▶ [Task prompt] Look below for the line containing "For each broken" and the line containing "## IMPACT ON THEORY"; repeat exactly those two lines and all lines between them, and nothing else.
_____
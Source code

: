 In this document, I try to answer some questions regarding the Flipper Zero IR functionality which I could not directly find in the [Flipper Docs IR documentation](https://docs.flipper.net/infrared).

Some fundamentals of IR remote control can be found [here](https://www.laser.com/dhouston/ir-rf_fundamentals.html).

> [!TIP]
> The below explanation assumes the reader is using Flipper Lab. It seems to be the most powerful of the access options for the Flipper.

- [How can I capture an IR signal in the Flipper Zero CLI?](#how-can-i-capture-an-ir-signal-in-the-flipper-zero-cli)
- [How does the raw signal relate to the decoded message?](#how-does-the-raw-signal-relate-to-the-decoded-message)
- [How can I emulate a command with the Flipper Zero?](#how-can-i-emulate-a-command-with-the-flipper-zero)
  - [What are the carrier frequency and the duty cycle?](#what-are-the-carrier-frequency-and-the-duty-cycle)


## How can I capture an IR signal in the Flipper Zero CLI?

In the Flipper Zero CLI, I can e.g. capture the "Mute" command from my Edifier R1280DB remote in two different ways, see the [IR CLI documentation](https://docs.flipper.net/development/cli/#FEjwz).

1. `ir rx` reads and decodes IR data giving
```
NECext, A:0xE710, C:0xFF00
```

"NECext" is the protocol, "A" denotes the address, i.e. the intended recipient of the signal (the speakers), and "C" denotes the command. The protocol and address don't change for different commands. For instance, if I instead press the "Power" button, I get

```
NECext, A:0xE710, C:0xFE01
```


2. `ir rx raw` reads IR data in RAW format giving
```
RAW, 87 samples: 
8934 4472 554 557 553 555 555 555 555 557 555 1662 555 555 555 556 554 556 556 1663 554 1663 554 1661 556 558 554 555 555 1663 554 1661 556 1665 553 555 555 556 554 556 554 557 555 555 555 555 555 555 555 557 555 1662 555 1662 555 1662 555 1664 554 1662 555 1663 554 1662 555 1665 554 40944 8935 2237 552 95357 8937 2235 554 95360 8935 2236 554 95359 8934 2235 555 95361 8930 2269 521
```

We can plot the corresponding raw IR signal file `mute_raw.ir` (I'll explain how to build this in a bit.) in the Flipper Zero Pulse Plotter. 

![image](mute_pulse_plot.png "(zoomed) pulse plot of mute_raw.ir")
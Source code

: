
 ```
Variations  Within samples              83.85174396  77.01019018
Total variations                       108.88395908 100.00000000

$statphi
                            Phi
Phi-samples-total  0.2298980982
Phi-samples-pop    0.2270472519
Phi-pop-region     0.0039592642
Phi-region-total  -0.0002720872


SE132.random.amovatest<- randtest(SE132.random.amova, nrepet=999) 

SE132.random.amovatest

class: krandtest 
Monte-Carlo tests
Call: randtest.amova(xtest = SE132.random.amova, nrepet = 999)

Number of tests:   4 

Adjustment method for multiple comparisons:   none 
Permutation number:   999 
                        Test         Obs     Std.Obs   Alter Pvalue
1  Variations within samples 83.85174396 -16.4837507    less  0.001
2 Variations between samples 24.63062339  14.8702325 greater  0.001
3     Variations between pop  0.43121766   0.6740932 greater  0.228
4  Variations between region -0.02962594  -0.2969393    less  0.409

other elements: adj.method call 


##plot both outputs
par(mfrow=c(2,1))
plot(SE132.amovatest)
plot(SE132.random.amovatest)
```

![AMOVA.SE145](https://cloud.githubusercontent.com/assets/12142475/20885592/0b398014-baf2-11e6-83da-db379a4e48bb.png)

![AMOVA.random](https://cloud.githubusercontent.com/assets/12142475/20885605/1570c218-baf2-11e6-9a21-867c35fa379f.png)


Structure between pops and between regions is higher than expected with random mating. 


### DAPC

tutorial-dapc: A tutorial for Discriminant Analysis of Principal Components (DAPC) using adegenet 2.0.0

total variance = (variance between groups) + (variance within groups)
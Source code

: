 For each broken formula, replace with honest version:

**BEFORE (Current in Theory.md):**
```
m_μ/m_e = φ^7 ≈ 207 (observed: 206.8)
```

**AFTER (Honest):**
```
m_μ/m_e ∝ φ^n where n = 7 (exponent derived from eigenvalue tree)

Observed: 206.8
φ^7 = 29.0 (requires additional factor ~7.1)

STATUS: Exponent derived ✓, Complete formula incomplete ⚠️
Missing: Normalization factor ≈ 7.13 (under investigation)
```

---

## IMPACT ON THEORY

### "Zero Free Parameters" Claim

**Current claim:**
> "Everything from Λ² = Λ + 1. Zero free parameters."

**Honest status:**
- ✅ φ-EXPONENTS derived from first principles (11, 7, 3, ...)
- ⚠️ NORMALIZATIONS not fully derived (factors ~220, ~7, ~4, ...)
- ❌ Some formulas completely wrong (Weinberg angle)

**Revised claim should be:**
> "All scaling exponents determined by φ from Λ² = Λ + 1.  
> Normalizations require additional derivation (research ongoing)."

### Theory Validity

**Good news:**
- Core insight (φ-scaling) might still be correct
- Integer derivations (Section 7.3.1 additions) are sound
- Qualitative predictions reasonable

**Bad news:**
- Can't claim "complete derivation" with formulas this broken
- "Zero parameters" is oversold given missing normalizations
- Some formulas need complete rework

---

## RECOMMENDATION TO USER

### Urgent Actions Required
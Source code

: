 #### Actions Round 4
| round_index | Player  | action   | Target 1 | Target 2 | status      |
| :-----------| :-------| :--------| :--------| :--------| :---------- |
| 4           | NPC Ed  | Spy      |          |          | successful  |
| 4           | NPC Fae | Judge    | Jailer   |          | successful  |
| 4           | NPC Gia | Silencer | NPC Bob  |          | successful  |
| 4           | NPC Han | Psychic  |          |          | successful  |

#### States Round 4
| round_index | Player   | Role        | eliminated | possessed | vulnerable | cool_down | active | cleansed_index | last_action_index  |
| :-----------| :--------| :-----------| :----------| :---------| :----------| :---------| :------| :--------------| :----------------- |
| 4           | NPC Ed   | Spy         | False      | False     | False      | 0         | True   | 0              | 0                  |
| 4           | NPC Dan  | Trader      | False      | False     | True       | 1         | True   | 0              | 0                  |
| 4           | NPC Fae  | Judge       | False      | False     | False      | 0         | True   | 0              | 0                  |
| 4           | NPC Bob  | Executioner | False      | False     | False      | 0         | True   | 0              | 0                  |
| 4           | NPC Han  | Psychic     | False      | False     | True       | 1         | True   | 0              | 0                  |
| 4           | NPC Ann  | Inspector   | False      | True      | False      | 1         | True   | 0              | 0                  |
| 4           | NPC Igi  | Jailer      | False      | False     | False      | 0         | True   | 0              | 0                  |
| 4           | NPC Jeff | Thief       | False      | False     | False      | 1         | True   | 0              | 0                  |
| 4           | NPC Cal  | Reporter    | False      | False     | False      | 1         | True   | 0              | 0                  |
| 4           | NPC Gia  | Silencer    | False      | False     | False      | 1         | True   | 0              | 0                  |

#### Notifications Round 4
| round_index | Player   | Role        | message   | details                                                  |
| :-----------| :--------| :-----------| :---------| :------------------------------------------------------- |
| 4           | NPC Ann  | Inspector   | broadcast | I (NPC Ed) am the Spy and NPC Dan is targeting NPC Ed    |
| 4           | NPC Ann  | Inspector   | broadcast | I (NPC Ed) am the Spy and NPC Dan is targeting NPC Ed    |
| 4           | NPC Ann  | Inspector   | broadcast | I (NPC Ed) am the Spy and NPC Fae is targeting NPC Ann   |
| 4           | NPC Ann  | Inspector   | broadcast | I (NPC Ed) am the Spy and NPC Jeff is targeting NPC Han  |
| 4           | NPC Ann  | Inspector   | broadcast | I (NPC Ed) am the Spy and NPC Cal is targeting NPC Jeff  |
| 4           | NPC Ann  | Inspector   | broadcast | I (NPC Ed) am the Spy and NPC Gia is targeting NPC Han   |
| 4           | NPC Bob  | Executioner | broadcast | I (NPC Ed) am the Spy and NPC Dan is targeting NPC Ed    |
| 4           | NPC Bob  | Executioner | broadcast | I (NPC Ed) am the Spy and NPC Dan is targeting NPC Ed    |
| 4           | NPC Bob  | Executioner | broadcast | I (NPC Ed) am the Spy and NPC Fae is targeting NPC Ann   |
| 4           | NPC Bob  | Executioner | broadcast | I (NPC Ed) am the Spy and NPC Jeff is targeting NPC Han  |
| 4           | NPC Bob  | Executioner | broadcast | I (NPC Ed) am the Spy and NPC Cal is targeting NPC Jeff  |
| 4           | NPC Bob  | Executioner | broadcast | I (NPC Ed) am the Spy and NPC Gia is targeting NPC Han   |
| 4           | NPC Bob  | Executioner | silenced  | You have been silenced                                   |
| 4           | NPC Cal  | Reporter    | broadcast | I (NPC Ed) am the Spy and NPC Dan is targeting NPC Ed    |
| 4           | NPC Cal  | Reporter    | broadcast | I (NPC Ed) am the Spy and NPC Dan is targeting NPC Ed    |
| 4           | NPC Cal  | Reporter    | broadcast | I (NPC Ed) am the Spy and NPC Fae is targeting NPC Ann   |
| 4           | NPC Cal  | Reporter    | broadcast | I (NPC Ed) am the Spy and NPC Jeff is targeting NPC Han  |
_____
▶ [Expected output]
: For each broken formula, replace with honest version:

**BEFORE (Current in Theory.md):**
```
m_μ/m_e = φ^7 ≈ 207 (observed: 206.8)
```

**AFTER (Honest):**
```
m_μ/m_e ∝ φ^n where n = 7 (exponent derived from eigenvalue tree)

Observed: 206.8
φ^7 = 29.0 (requires additional factor ~7.1)

STATUS: Exponent derived ✓, Complete formula incomplete ⚠️
Missing: Normalization factor ≈ 7.13 (under investigation)
```

---

## IMPACT ON THEORY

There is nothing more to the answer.